What the task asks » Which of the lines below include "flächengewichtet"? Each one should be copied out.

== Segment start ==

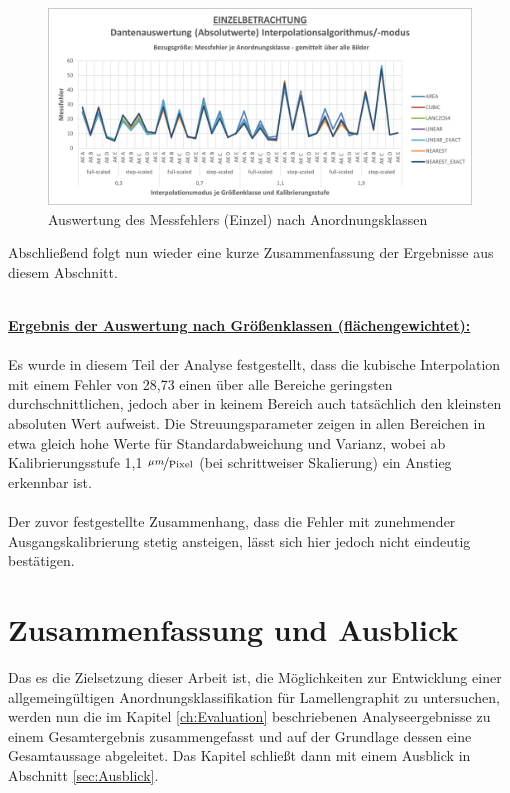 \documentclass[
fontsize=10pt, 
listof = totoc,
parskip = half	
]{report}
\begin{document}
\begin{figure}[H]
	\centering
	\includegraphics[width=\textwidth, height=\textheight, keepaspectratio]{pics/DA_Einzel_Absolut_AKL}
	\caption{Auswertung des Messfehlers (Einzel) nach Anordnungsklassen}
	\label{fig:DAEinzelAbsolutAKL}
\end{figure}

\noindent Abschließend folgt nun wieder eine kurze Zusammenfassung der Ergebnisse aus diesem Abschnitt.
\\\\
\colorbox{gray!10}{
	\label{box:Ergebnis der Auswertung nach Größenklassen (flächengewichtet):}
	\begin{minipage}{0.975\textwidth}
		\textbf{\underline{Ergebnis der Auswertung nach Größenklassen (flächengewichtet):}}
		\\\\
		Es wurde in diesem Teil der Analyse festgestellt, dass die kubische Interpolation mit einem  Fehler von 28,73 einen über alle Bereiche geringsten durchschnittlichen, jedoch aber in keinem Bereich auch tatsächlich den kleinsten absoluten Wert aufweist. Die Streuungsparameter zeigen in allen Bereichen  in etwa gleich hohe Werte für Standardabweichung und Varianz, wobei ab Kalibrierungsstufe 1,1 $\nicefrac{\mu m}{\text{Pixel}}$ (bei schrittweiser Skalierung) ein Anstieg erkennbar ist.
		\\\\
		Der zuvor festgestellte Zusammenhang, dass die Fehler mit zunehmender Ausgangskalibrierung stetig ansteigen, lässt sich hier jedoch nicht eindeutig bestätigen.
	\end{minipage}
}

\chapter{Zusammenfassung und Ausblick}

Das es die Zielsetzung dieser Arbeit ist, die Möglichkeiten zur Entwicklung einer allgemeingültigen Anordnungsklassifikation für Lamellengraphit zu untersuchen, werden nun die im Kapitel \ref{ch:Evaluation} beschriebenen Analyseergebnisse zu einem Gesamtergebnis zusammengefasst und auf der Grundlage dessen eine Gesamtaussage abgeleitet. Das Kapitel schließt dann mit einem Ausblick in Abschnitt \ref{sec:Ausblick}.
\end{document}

== Segment end ==
== Segment start ==

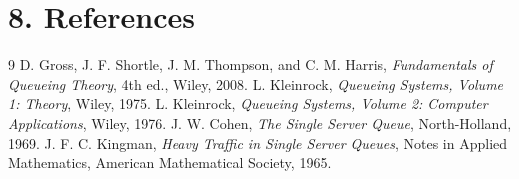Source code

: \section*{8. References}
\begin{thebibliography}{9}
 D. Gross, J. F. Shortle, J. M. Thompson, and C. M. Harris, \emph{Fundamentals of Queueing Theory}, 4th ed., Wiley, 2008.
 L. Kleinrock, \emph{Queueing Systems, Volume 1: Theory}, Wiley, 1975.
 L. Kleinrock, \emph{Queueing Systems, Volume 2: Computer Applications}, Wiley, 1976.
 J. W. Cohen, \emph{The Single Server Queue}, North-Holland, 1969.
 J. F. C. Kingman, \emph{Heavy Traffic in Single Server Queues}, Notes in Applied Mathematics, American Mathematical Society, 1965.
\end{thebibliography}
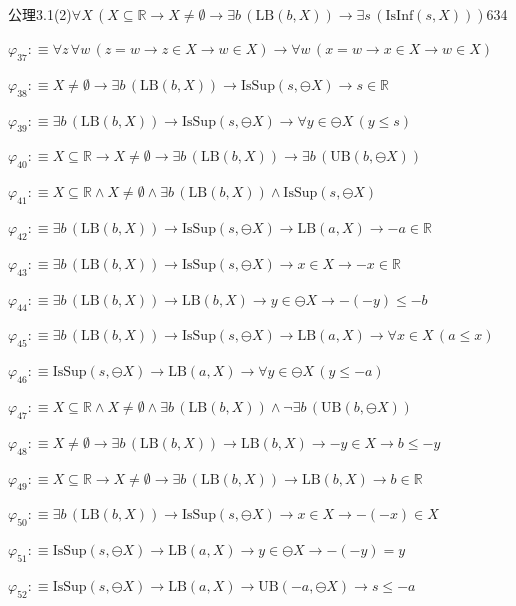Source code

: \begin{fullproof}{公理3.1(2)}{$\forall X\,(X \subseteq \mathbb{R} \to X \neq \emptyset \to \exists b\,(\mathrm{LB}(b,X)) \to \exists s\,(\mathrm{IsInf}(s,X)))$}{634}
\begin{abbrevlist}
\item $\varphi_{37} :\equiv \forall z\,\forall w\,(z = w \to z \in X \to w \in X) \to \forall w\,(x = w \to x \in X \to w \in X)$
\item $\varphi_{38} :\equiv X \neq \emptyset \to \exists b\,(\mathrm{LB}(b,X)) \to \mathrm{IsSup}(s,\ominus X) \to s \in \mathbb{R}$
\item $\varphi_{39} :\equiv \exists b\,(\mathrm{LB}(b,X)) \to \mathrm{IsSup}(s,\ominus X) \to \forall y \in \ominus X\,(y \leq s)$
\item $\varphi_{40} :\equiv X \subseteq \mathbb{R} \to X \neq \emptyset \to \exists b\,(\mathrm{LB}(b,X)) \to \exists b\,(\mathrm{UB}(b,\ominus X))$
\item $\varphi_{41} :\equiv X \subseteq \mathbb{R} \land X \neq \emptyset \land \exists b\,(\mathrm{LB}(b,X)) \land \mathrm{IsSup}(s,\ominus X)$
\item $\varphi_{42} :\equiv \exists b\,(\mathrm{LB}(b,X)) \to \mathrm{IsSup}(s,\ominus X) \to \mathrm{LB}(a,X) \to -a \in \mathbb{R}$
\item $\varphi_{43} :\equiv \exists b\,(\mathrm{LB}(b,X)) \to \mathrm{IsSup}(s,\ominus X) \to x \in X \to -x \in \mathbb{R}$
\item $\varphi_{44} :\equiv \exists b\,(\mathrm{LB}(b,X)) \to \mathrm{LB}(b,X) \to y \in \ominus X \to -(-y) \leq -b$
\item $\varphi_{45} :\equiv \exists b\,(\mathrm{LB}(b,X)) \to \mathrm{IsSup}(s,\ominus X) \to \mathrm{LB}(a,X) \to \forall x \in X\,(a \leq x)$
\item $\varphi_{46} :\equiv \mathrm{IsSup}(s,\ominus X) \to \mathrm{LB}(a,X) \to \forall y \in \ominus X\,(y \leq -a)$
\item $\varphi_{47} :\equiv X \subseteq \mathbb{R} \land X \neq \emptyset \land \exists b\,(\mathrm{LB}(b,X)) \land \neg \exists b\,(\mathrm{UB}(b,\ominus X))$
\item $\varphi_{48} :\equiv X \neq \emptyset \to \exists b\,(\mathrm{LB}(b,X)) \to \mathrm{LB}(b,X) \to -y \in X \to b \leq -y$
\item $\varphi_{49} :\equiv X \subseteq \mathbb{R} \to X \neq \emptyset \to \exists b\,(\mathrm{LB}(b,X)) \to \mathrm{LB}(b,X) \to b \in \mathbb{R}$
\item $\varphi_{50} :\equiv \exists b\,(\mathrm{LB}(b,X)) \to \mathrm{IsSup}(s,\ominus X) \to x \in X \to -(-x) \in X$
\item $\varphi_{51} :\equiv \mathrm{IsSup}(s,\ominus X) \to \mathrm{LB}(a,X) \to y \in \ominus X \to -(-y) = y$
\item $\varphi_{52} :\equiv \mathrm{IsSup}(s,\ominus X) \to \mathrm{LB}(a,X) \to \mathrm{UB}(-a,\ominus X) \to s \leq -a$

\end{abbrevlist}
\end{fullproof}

== Segment end ==
== Segment start ==

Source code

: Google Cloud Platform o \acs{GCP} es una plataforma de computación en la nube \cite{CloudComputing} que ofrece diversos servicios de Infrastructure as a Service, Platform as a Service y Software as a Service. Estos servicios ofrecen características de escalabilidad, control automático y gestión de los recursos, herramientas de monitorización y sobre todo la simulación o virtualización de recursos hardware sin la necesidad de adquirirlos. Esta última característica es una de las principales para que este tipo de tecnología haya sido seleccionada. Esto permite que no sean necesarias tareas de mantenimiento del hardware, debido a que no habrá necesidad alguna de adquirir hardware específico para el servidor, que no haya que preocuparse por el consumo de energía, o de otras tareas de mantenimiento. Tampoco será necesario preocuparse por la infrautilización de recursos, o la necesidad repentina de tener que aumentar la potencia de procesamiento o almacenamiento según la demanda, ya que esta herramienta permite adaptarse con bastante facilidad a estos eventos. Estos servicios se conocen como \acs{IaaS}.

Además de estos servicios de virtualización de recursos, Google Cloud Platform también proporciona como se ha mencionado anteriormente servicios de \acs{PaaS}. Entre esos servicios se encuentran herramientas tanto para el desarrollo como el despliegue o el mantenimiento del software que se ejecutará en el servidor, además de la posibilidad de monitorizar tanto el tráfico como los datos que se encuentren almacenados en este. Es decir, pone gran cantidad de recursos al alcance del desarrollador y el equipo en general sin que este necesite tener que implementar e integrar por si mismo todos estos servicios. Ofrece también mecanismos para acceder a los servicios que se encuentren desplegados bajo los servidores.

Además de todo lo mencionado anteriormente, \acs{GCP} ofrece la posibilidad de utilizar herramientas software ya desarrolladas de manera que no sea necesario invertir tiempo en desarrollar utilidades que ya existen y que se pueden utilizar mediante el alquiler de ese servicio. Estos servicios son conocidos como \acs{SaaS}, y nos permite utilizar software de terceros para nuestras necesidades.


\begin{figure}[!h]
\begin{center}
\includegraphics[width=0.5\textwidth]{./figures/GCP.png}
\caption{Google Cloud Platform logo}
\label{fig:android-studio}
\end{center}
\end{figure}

== Segment end ==

Solution to this task »
	\label{box:Ergebnis der Auswertung nach Größenklassen (flächengewichtet):}
		\textbf{\underline{Ergebnis der Auswertung nach Größenklassen (flächengewichtet):}}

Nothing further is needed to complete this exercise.